Problem to solve: Find every line in the records that holds the string "theoretical". Copy each one.

Listed entries:
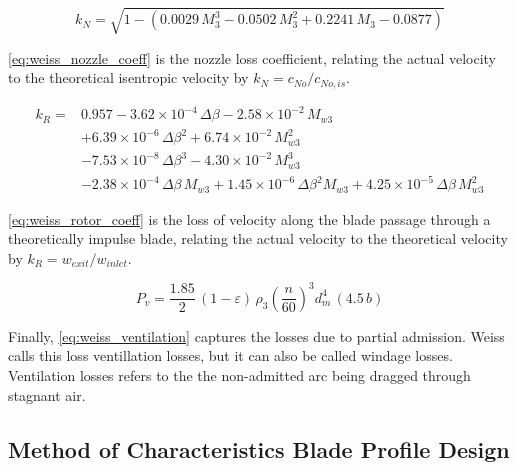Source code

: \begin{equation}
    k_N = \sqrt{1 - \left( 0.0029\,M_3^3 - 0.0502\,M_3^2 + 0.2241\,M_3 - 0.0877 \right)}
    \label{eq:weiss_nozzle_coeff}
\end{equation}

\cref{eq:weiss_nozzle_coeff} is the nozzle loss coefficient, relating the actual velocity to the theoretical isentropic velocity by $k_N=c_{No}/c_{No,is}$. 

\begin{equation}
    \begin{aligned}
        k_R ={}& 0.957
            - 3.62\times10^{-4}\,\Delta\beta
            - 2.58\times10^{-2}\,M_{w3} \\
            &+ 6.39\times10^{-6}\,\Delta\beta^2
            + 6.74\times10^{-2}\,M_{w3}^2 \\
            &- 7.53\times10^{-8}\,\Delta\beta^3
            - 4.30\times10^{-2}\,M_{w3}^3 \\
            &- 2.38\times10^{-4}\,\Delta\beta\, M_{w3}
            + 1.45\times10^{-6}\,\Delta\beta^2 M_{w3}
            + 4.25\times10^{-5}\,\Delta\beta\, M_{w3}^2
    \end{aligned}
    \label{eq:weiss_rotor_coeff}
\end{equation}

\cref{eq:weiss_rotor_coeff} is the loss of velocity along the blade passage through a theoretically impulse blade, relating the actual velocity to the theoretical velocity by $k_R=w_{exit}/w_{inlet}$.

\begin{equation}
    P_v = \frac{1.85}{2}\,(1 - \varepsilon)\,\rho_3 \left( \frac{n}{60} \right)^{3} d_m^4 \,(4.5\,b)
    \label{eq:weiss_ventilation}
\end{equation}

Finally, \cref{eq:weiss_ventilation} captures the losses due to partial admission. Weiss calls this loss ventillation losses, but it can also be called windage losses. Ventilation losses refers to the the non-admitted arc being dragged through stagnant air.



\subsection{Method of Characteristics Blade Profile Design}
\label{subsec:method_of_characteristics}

...

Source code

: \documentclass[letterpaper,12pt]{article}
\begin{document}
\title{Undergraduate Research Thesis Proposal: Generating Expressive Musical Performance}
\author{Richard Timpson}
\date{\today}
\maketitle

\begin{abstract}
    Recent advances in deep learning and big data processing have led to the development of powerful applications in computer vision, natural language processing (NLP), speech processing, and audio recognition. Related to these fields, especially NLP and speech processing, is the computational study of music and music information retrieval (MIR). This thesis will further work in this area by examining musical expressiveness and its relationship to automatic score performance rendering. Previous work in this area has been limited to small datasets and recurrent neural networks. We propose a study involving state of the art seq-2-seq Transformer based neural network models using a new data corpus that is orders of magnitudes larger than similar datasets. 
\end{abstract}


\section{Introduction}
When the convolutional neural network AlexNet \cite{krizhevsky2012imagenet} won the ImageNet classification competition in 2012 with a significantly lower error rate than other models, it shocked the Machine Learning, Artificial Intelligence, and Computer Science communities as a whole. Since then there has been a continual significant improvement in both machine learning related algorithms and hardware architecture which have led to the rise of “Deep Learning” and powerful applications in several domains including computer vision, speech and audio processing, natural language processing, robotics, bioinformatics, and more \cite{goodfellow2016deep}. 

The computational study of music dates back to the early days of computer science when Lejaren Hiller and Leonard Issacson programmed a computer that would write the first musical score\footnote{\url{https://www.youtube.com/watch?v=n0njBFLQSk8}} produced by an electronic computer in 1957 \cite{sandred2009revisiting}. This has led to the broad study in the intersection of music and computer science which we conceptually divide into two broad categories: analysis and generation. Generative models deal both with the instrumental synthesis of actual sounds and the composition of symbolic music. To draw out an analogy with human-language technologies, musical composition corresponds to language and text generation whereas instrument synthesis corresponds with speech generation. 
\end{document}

Solution for this exercise:
\cref{eq:weiss_nozzle_coeff} is the nozzle loss coefficient, relating the actual velocity to the theoretical isentropic velocity by $k_N=c_{No}/c_{No,is}$. 
\cref{eq:weiss_rotor_coeff} is the loss of velocity along the blade passage through a theoretically impulse blade, relating the actual velocity to the theoretical velocity by $k_R=w_{exit}/w_{inlet}$.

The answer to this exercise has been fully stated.